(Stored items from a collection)
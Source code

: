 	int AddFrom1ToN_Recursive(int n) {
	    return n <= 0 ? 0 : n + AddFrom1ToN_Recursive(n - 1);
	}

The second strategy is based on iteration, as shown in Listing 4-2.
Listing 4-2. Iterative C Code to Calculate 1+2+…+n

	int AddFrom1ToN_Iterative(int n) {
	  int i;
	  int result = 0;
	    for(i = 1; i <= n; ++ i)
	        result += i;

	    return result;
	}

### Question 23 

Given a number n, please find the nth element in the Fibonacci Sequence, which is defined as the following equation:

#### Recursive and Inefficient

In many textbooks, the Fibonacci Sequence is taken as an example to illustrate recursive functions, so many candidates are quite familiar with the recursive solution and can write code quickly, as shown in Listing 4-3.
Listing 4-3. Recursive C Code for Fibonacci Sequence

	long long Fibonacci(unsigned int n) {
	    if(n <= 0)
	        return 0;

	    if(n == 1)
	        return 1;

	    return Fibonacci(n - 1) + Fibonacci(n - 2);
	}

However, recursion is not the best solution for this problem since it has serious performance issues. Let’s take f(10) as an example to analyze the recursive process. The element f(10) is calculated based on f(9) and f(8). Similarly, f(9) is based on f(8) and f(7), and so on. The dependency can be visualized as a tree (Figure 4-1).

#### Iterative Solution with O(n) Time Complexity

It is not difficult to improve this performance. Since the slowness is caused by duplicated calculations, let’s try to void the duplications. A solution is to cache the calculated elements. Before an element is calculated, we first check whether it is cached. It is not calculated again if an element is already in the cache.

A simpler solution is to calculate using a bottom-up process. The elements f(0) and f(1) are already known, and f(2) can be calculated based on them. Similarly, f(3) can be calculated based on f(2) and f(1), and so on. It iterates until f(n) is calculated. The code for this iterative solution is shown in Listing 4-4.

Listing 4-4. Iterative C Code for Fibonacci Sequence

Instructions to follow | Your task is to collect every line above that contains the word "with".

Exercise response |
In many textbooks, the Fibonacci Sequence is taken as an example to illustrate recursive functions, so many candidates are quite familiar with the recursive solution and can write code quickly, as shown in Listing 4-3.
#### Iterative Solution with O(n) Time Complexity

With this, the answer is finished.